Narrow alleys barely manage to keep the skyscrapers apart and peering into them I can see the trellises of fire escapes clinging on to the sides of the buildings. If a cops and robbers chase suddenly burst onto the fire escape, I just wouldn’t be surprised! Mind you, it’s a lot higher than it looks in the movies; if it was me being pursued I’d probably just give up rather than climb out there!
Keep Me In The Loop
Overhead a metro train grumbles by; this is the Union Elevated Railway Loop, part of the Loop transportation network. ‘The Loop’ is the commercial centre of Chicago; it includes museums, parks, shops, restaurants, theatres and the seat of Cook county government.
The Loop itself takes its name from either the cable car transportation system or more likely the elevated railway loop which circles around the downtown area. The real origin is debated amongst Chicagoans.
I’m conscious of often referring to the movies in describing different places, but it’s unavoidable; US culture has been exported around the world through its films and the streets of Chicago are as famous as any from the silver screen. Take for instance the double and triple-level streets. How many car chase scenes have we all ‘lived through’ that took place under and over the city’s multi-layer of roadways?
The Jay Pritzker Pavilion
Following our city map we begin by making our way to Millennium Park. A key feature of Chicago are the parks and green space throughout the city. Millennium Park itself as a visitor attraction is just stunning, more than 24 acres in size and part of the larger, Grant Park.
Admission is free giving access to some amazing public art. The Cloud Gate sculpture which we encounter first is simply awesome and a photographic inspiration. If you only see one attraction in Chicago, make sure it’s the Cloud Gate, that’s how brilliant I think it is.

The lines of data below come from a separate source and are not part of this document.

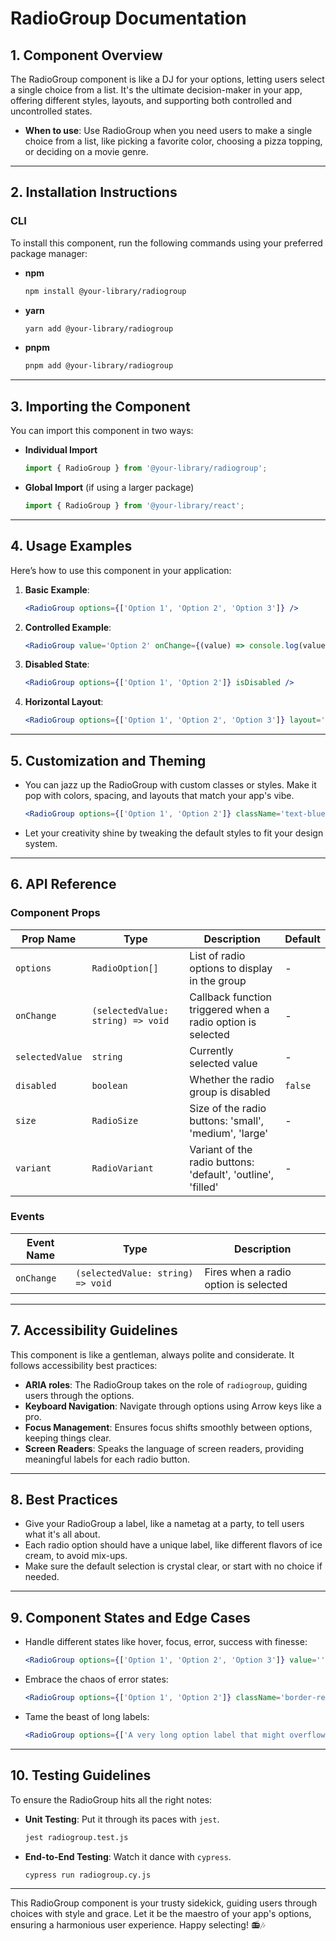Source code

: # RadioGroup Documentation

## 1. Component Overview

The RadioGroup component is like a DJ for your options, letting users select a single choice from a list. It's the ultimate decision-maker in your app, offering different styles, layouts, and supporting both controlled and uncontrolled states.

- **When to use**: Use RadioGroup when you need users to make a single choice from a list, like picking a favorite color, choosing a pizza topping, or deciding on a movie genre.

---

## 2. Installation Instructions

### CLI

To install this component, run the following commands using your preferred package manager:

- **npm**

  ```bash
  npm install @your-library/radiogroup
  ```

- **yarn**

  ```bash
  yarn add @your-library/radiogroup
  ```

- **pnpm**
  ```bash
  pnpm add @your-library/radiogroup
  ```

---

## 3. Importing the Component

You can import this component in two ways:

- **Individual Import**

  ```javascript
  import { RadioGroup } from '@your-library/radiogroup';
  ```

- **Global Import** (if using a larger package)
  ```javascript
  import { RadioGroup } from '@your-library/react';
  ```

---

## 4. Usage Examples

Here’s how to use this component in your application:

1. **Basic Example**:

   ```jsx
   <RadioGroup options={['Option 1', 'Option 2', 'Option 3']} />
   ```

2. **Controlled Example**:

   ```jsx
   <RadioGroup value='Option 2' onChange={(value) => console.log(value)} options={['Option 1', 'Option 2', 'Option 3']} />
   ```

3. **Disabled State**:

   ```jsx
   <RadioGroup options={['Option 1', 'Option 2']} isDisabled />
   ```

4. **Horizontal Layout**:

   ```jsx
   <RadioGroup options={['Option 1', 'Option 2', 'Option 3']} layout='horizontal' />
   ```

---

## 5. Customization and Theming

- You can jazz up the RadioGroup with custom classes or styles. Make it pop with colors, spacing, and layouts that match your app's vibe.

  ```jsx
  <RadioGroup options={['Option 1', 'Option 2']} className='text-blue-600' />
  ```

- Let your creativity shine by tweaking the default styles to fit your design system.

---

## 6. API Reference

### Component Props

| Prop Name    | Type       | Description                                   | Default     |
| ------------ | ---------- | --------------------------------------------- | ----------- |
| `options`    | `RadioOption[]` | List of radio options to display in the group | - |
| `onChange`   | `(selectedValue: string) => void` | Callback function triggered when a radio option is selected | - |
| `selectedValue` | `string` | Currently selected value | - |
| `disabled`   | `boolean`  | Whether the radio group is disabled           | `false`     |
| `size`       | `RadioSize` | Size of the radio buttons: 'small', 'medium', 'large' | - |
| `variant`    | `RadioVariant` | Variant of the radio buttons: 'default', 'outline', 'filled' | - |

### Events

| Event Name | Type                          | Description                      |
| ---------- | ----------------------------- | -------------------------------- |
| `onChange` | `(selectedValue: string) => void` | Fires when a radio option is selected |

---

## 7. Accessibility Guidelines

This component is like a gentleman, always polite and considerate. It follows accessibility best practices:

- **ARIA roles**: The RadioGroup takes on the role of `radiogroup`, guiding users through the options.
- **Keyboard Navigation**: Navigate through options using Arrow keys like a pro.
- **Focus Management**: Ensures focus shifts smoothly between options, keeping things clear.
- **Screen Readers**: Speaks the language of screen readers, providing meaningful labels for each radio button.

---

## 8. Best Practices

- Give your RadioGroup a label, like a nametag at a party, to tell users what it's all about.
- Each radio option should have a unique label, like different flavors of ice cream, to avoid mix-ups.
- Make sure the default selection is crystal clear, or start with no choice if needed.

---

## 9. Component States and Edge Cases

- Handle different states like hover, focus, error, success with finesse:

  ```jsx
  <RadioGroup options={['Option 1', 'Option 2', 'Option 3']} value='' />
  ```

- Embrace the chaos of error states:

  ```jsx
  <RadioGroup options={['Option 1', 'Option 2']} className='border-red-500' error='Please select an option.' />
  ```

- Tame the beast of long labels:

  ```jsx
  <RadioGroup options={['A very long option label that might overflow', 'Option 2']} />
  ```

---

## 10. Testing Guidelines

To ensure the RadioGroup hits all the right notes:

- **Unit Testing**: Put it through its paces with `jest`.

  ```bash
  jest radiogroup.test.js
  ```

- **End-to-End Testing**: Watch it dance with `cypress`.

  ```bash
  cypress run radiogroup.cy.js
  ```

---

This RadioGroup component is your trusty sidekick, guiding users through choices with style and grace. Let it be the maestro of your app's options, ensuring a harmonious user experience. Happy selecting! 📻🎶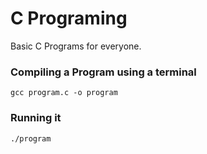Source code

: # C Programing
Basic C Programs for everyone. 

### Compiling a Program using a terminal

```gcc program.c -o program```

### Running it

```./program```



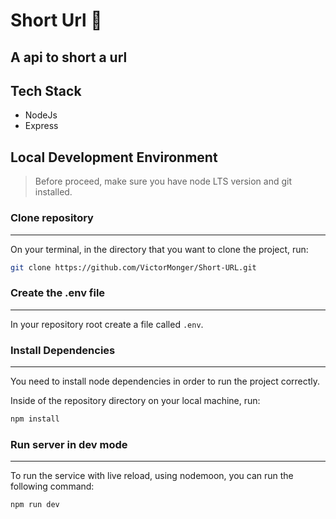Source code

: # Short Url 🚀

## A api to short a url

## Tech Stack

- NodeJs
- Express

## Local Development Environment

> Before proceed, make sure you have node LTS version and git installed.

### Clone repository 
---
On your terminal, in the directory that you want to clone the project, run:

```bash
git clone https://github.com/VictorMonger/Short-URL.git
```

### Create the .env file
---
In your repository root create a file called `.env`.

### Install Dependencies 
---
You need to install node dependencies in order to run the project correctly.

Inside of the repository directory on your local machine, run:

```bash
npm install
```

### Run server in dev mode
---
To run the service with live reload, using nodemoon, you can run the following command:

```bash
npm run dev
```
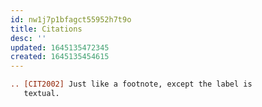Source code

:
 ```yaml
---
id: nw1j7p1bfagct55952h7t9o
title: Citations
desc: ''
updated: 1645135472345
created: 1645135454615
---
```


```rst
.. [CIT2002] Just like a footnote, except the label is
   textual.
```
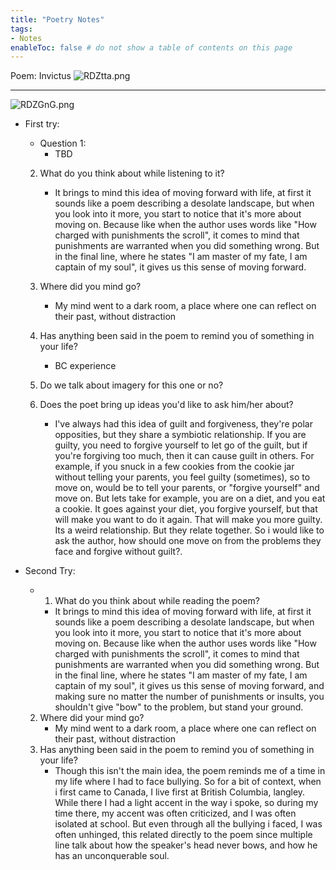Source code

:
 ```yaml
---
title: "Poetry Notes"
tags:
- Notes
enableToc: false # do not show a table of contents on this page
---
```

Poem: Invictus
![RDZtta.png](https://imgpile.com/images/RDZtta.png)

_______________________________________________________________________
![RDZGnG.png](https://imgpile.com/images/RDZGnG.png)

- First try:
	- Question 1:
		- TBD
	
	2. What do you think about while listening to it?
		- It brings to mind this idea of moving forward with life, at first it sounds like a poem describing a desolate landscape, but when you look into it more, you start to notice that it's more about moving on. Because like when the author uses words like "How charged with punishments the scroll", it comes to mind that punishments are warranted when you did something wrong. But in the final line, where he states "I am master of my fate, I am captain of my soul", it gives us this sense of moving forward.
	3. Where did you mind go?
		- My mind went to a dark room, a place where one can reflect on their past, without distraction
	4. Has anything been said in the poem to remind you of something in your life?
		- BC experience
	5. Do we talk about imagery for this one or no?
	
	6. Does the poet bring up ideas you'd like to ask him/her about?
		- I've always had this idea of guilt and forgiveness, they're polar opposities, but they share a symbiotic relationship. If you are guilty, you need to forgive yourself to let go of the guilt, but if you're forgiving too much, then it can cause guilt in others. For example, if you snuck in a few cookies from the cookie jar without telling your parents, you feel guilty (sometimes), so to move on, would be to tell your parents, or "forgive yourself" and move on. But lets take for example, you are on a diet, and you eat a cookie. It goes against your diet, you forgive yourself, but that will make you want to do it again. That will make you more guilty. Its a weird relationship. But they relate together. So i would like to ask the author, how should one move on from the problems they face and forgive without guilt?.
	 
- Second Try:
	- 1.  What do you think about while reading the poem?
		- It brings to mind this idea of moving forward with life, at first it sounds like a poem describing a desolate landscape, but when you look into it more, you start to notice that it's more about moving on. Because like when the author uses words like "How charged with punishments the scroll", it comes to mind that punishments are warranted when you did something wrong. But in the final line, where he states "I am master of my fate, I am captain of my soul", it gives us this sense of moving forward, and making sure no matter the number of punishments or insults, you shouldn't give "bow" to the problem, but stand your ground.
	2. Where did your mind go?
		- My mind went to a dark room, a place where one can reflect on their past, without distraction
	3. Has anything been said in the poem to remind you of something in your life?
		- Though this isn't the main idea, the poem reminds me of a time in my life where I had to face bullying. So for a bit of context, when i first came to Canada, I live first at British Columbia, langley. While there I had a light accent in the way i spoke, so during my time there, my accent was often criticized, and I was often isolated at school. But even through all the bullying i faced, I was often unhinged, this related directly to the poem since multiple line talk about how the speaker's head never bows, and how he has an unconquerable soul.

Then there’s the Jay Pritzker Pavilion, a huge open air theatre, which hosts live concerts and can screen movies with a capacity of 11,000! That’s crazy! All those people able to watch a film together. That’s nearly three times as many people as we have on St Helena.
Crown Fountain is an infinity style reflecting pool with giant, water spouting LCD screens at either end providing endless fascination for visiting children. (For us too).

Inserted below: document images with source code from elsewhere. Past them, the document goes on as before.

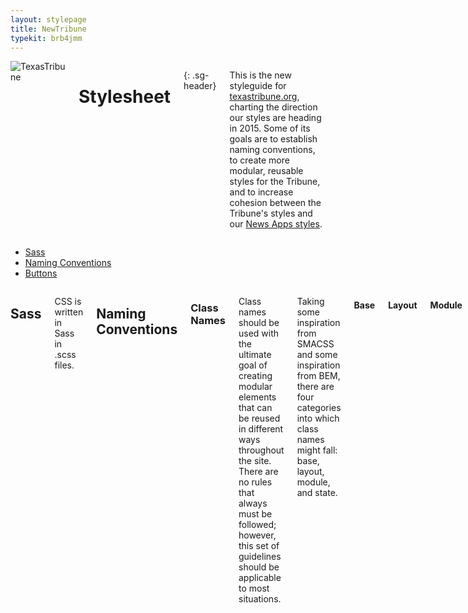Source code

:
 ```yaml
---
layout: stylepage
title: NewTribune
typekit: brb4jmm
---
```


<!-- masthead -->
<div class="texastribune-page">
<div class="masthead sixteen columns">
  <img class="logo" src="https://s3.amazonaws.com/static.texastribune.org/common/images/logo.jpg" title="TexasTribune">

Stylesheet
==========
{: .sg-header}

This is the new styleguide for [texastribune.org](http://www.texastribune.org), charting the direction our styles are heading in 2015. Some of its goals are to establish naming conventions, to create more modular, reusable styles for the Tribune, and to increase cohesion between the Tribune's styles and our <a href="http://apps.texastribune.org/styles/">News Apps styles</a>.

</div><!-- end masthead -->

<div class="four columns"><div id='side-nav'><!-- side nav -->

* [Sass](#sass)
* [Naming Conventions](#naming)
* [Buttons](#buttons)

</div></div><!-- end side nav -->

<div class="twelve columns omega"><!-- main -->

Sass
----

CSS is written in Sass in .scss files.  

Naming Conventions
------------------

### Class Names

Class names should be used with the ultimate goal of creating modular elements
that can be reused in different ways throughout the site. There are no rules
that always must be followed; however, this set of guidelines should be applicable
to most situations.

Taking some inspiration from SMACSS and some inspiration from BEM, there are four 
categories into which class names might fall: base, layout, module, and state.

#### Base

#### Layout

#### Module

#### State

Buttons
-------

### Default Button

#### Yellow

#### Teal

#### Ghost

</div><!-- end main -->
</div>
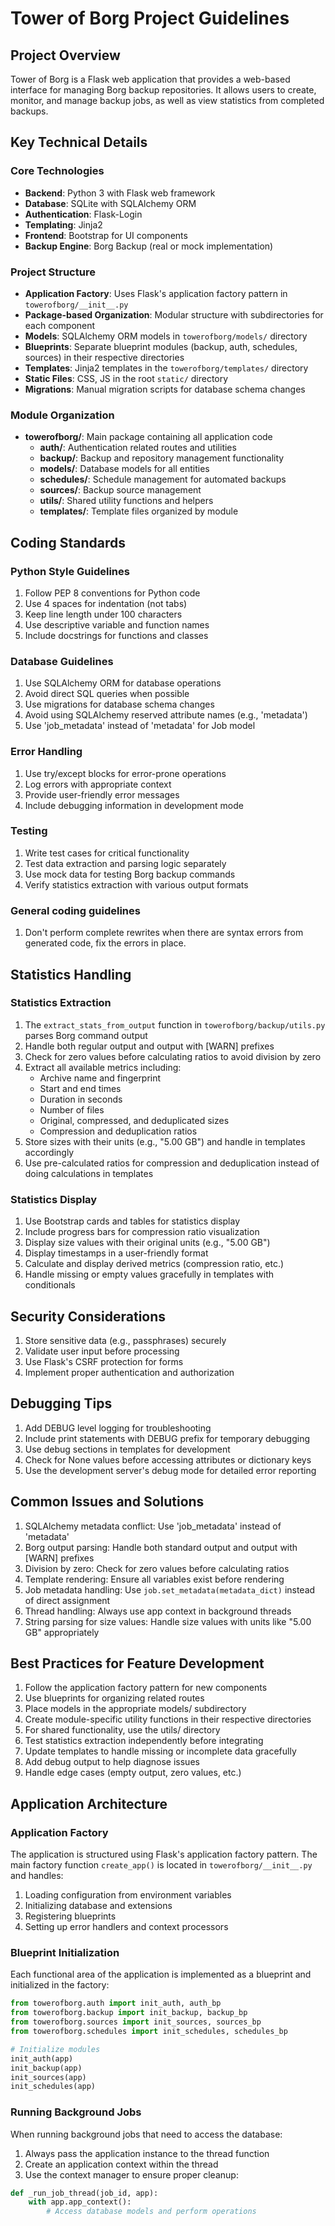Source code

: # Tower of Borg Project Guidelines

## Project Overview
Tower of Borg is a Flask web application that provides a web-based interface for managing Borg backup repositories. It allows users to create, monitor, and manage backup jobs, as well as view statistics from completed backups.

## Key Technical Details

### Core Technologies
- **Backend**: Python 3 with Flask web framework
- **Database**: SQLite with SQLAlchemy ORM
- **Authentication**: Flask-Login
- **Templating**: Jinja2
- **Frontend**: Bootstrap for UI components
- **Backup Engine**: Borg Backup (real or mock implementation)

### Project Structure
- **Application Factory**: Uses Flask's application factory pattern in `towerofborg/__init__.py`
- **Package-based Organization**: Modular structure with subdirectories for each component
- **Models**: SQLAlchemy ORM models in `towerofborg/models/` directory
- **Blueprints**: Separate blueprint modules (backup, auth, schedules, sources) in their respective directories
- **Templates**: Jinja2 templates in the `towerofborg/templates/` directory
- **Static Files**: CSS, JS in the root `static/` directory
- **Migrations**: Manual migration scripts for database schema changes

### Module Organization
- **towerofborg/**: Main package containing all application code
  - **auth/**: Authentication related routes and utilities
  - **backup/**: Backup and repository management functionality
  - **models/**: Database models for all entities
  - **schedules/**: Schedule management for automated backups
  - **sources/**: Backup source management
  - **utils/**: Shared utility functions and helpers
  - **templates/**: Template files organized by module

## Coding Standards

### Python Style Guidelines
1. Follow PEP 8 conventions for Python code
2. Use 4 spaces for indentation (not tabs)
3. Keep line length under 100 characters
4. Use descriptive variable and function names
5. Include docstrings for functions and classes

### Database Guidelines
1. Use SQLAlchemy ORM for database operations
2. Avoid direct SQL queries when possible
3. Use migrations for database schema changes
4. Avoid using SQLAlchemy reserved attribute names (e.g., 'metadata')
5. Use 'job_metadata' instead of 'metadata' for Job model

### Error Handling
1. Use try/except blocks for error-prone operations
2. Log errors with appropriate context
3. Provide user-friendly error messages
4. Include debugging information in development mode

### Testing
1. Write test cases for critical functionality
2. Test data extraction and parsing logic separately
3. Use mock data for testing Borg backup commands
4. Verify statistics extraction with various output formats

### General coding guidelines
1. Don't perform complete rewrites when there are syntax errors from generated code, fix the errors in place.

## Statistics Handling

### Statistics Extraction
1. The `extract_stats_from_output` function in `towerofborg/backup/utils.py` parses Borg command output
2. Handle both regular output and output with [WARN] prefixes
3. Check for zero values before calculating ratios to avoid division by zero
4. Extract all available metrics including:
   - Archive name and fingerprint
   - Start and end times
   - Duration in seconds
   - Number of files
   - Original, compressed, and deduplicated sizes
   - Compression and deduplication ratios
5. Store sizes with their units (e.g., "5.00 GB") and handle in templates accordingly
6. Use pre-calculated ratios for compression and deduplication instead of doing calculations in templates

### Statistics Display
1. Use Bootstrap cards and tables for statistics display
2. Include progress bars for compression ratio visualization
3. Display size values with their original units (e.g., "5.00 GB")
4. Display timestamps in a user-friendly format
5. Calculate and display derived metrics (compression ratio, etc.)
6. Handle missing or empty values gracefully in templates with conditionals

## Security Considerations
1. Store sensitive data (e.g., passphrases) securely
2. Validate user input before processing
3. Use Flask's CSRF protection for forms
4. Implement proper authentication and authorization

## Debugging Tips
1. Add DEBUG level logging for troubleshooting
2. Include print statements with DEBUG prefix for temporary debugging
3. Use debug sections in templates for development
4. Check for None values before accessing attributes or dictionary keys
5. Use the development server's debug mode for detailed error reporting

## Common Issues and Solutions
1. SQLAlchemy metadata conflict: Use 'job_metadata' instead of 'metadata'
2. Borg output parsing: Handle both standard output and output with [WARN] prefixes
3. Division by zero: Check for zero values before calculating ratios
4. Template rendering: Ensure all variables exist before rendering
5. Job metadata handling: Use `job.set_metadata(metadata_dict)` instead of direct assignment
6. Thread handling: Always use app context in background threads
7. String parsing for size values: Handle size values with units like "5.00 GB" appropriately

## Best Practices for Feature Development
1. Follow the application factory pattern for new components
2. Use blueprints for organizing related routes
3. Place models in the appropriate models/ subdirectory
4. Create module-specific utility functions in their respective directories
5. For shared functionality, use the utils/ directory
6. Test statistics extraction independently before integrating
7. Update templates to handle missing or incomplete data gracefully
8. Add debug output to help diagnose issues
9. Handle edge cases (empty output, zero values, etc.)

## Application Architecture

### Application Factory
The application is structured using Flask's application factory pattern. The main factory function `create_app()` is located in `towerofborg/__init__.py` and handles:

1. Loading configuration from environment variables
2. Initializing database and extensions
3. Registering blueprints
4. Setting up error handlers and context processors

### Blueprint Initialization
Each functional area of the application is implemented as a blueprint and initialized in the factory:

```python
from towerofborg.auth import init_auth, auth_bp
from towerofborg.backup import init_backup, backup_bp
from towerofborg.sources import init_sources, sources_bp
from towerofborg.schedules import init_schedules, schedules_bp

# Initialize modules
init_auth(app)
init_backup(app)
init_sources(app)
init_schedules(app)
```

### Running Background Jobs
When running background jobs that need to access the database:

1. Always pass the application instance to the thread function
2. Create an application context within the thread
3. Use the context manager to ensure proper cleanup:

```python
def _run_job_thread(job_id, app):
    with app.app_context():
        # Access database models and perform operations
```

The park also sits atop a parking garage and rail station, which apparently makes it the world’s largest rooftop garden.
Donald Trump and Civilised Protestors
From Millennium Park we wander the streets for a bit, gawking at the stunning buildings and totally behaving like the stereotypical tourists with cameras.

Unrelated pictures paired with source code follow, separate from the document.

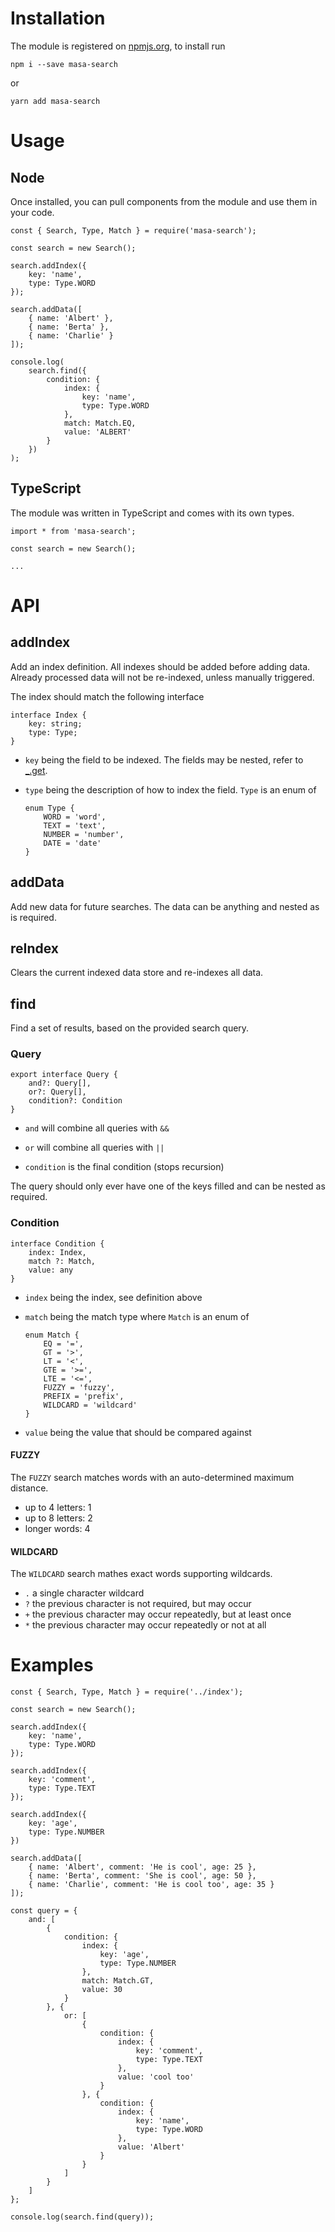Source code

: Installation
============

The module is registered on [npmjs.org](https://www.npmjs.com/package/masa-search), to install run
```
npm i --save masa-search
```
or
```
yarn add masa-search
```

Usage
=====

## Node

Once installed, you can pull components from the module and use them in your code.
```
const { Search, Type, Match } = require('masa-search');

const search = new Search();

search.addIndex({
	key: 'name',
	type: Type.WORD
});

search.addData([
	{ name: 'Albert' },
	{ name: 'Berta' },
	{ name: 'Charlie' }
]);

console.log(
	search.find({
		condition: {
			index: {
				key: 'name',
				type: Type.WORD
			},
			match: Match.EQ,
			value: 'ALBERT'
		}
	})
);
```

## TypeScript

The module was written in TypeScript and comes with its own types.
```
import * from 'masa-search';

const search = new Search();

...
```

API
===

## addIndex

Add an index definition. All indexes should be added before adding data.
Already processed data will not be re-indexed, unless manually triggered.

The index should match the following interface
```
interface Index {
	key: string;
	type: Type;
}
```

* 	`key` being the field to be indexed. The fields may be nested, refer to [_.get](https://lodash.com/docs#get).

* 	`type` being the description of how to index the field. `Type` is an enum of
	```
	enum Type {
		WORD = 'word',
		TEXT = 'text',
		NUMBER = 'number',
		DATE = 'date'
	}
	```

## addData

Add new data for future searches. The data can be anything and nested as is required.

## reIndex

Clears the current indexed data store and re-indexes all data.

## find

Find a set of results, based on the provided search query.

### Query

```
export interface Query {
	and?: Query[],
	or?: Query[],
	condition?: Condition
}
```

*	`and` will combine all queries with `&&`

*	`or` will combine all queries with `||`

*	`condition` is the final condition (stops recursion)

The query should only ever have one of the keys filled and can be nested as required.

### Condition

```
interface Condition {
	index: Index,
	match ?: Match,
	value: any
}
```

*	`index` being the index, see definition above

*	`match` being the match type where `Match` is an enum of
	```
	enum Match {
		EQ = '=',
		GT = '>',
		LT = '<',
		GTE = '>=',
		LTE = '<=',
		FUZZY = 'fuzzy',
		PREFIX = 'prefix',
		WILDCARD = 'wildcard'
	}
	```

*	`value` being the value that should be compared against

#### FUZZY

The `FUZZY` search matches words with an auto-determined maximum distance.

* up to 4 letters: 1
* up to 8 letters: 2
* longer words: 4

#### WILDCARD

The `WILDCARD` search mathes exact words supporting wildcards.

* `.` a single character wildcard
* `?` the previous character is not required, but may occur
* `+` the previous character may occur repeatedly, but at least once
* `*` the previous character may occur repeatedly or not at all

Examples
========

```
const { Search, Type, Match } = require('../index');

const search = new Search();

search.addIndex({
	key: 'name',
	type: Type.WORD
});

search.addIndex({
	key: 'comment',
	type: Type.TEXT
});

search.addIndex({
	key: 'age',
	type: Type.NUMBER
})

search.addData([
	{ name: 'Albert', comment: 'He is cool', age: 25 },
	{ name: 'Berta', comment: 'She is cool', age: 50 },
	{ name: 'Charlie', comment: 'He is cool too', age: 35 }
]);

const query = {
	and: [
		{
			condition: {
				index: {
					key: 'age',
					type: Type.NUMBER
				},
				match: Match.GT,
				value: 30
			}
		}, {
			or: [
				{
					condition: {
						index: {
							key: 'comment',
							type: Type.TEXT
						},
						value: 'cool too'
					}
				}, {
					condition: {
						index: {
							key: 'name',
							type: Type.WORD
						},
						value: 'Albert'
					}
				}
			]
		}
	]
};

console.log(search.find(query));
```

Stopping to have our lunch in a shaded seating area outside Michigan Plaza we suddenly find ourselves with a front row seat as a group of protestors turn up. Holding aloft placards they begin marching around in a circle on the pavement chanting slogans. The leader of the group told me they are protesting against Fox TV over working conditions.
You can tell this must be normal here as no one else takes much notice, except me and Sharon, snapping pictures and trying to chat to the protestors about what they’re doing. It all seems quite civilised actually. Not a policeman in sight.
On we go. Trump Tower is up ahead. Donald Trump is dominating the news at the moment having recently announced he is running for president of the USA and sparking controversy over remarks about Mexican immigrants. But his tall, silvery blue glass tower is quiet, no protestors here.
The Navy Pier, Chicago
After more walking we find ourselves on Lake Shore Drive near the Navy Pier Park, looking out onto Lake Michigan, third largest of the five Great Lakes. There’s a beach! I knew it was coming, but even so, a beach right in a major city is not something you see every day. Here it is very windy, blowing in quite chilly off the Lake.
From here we walk across the park to the Navy Pier. It’s really colourful and sunny and there are hundreds of people strolling up and down the boardwalks.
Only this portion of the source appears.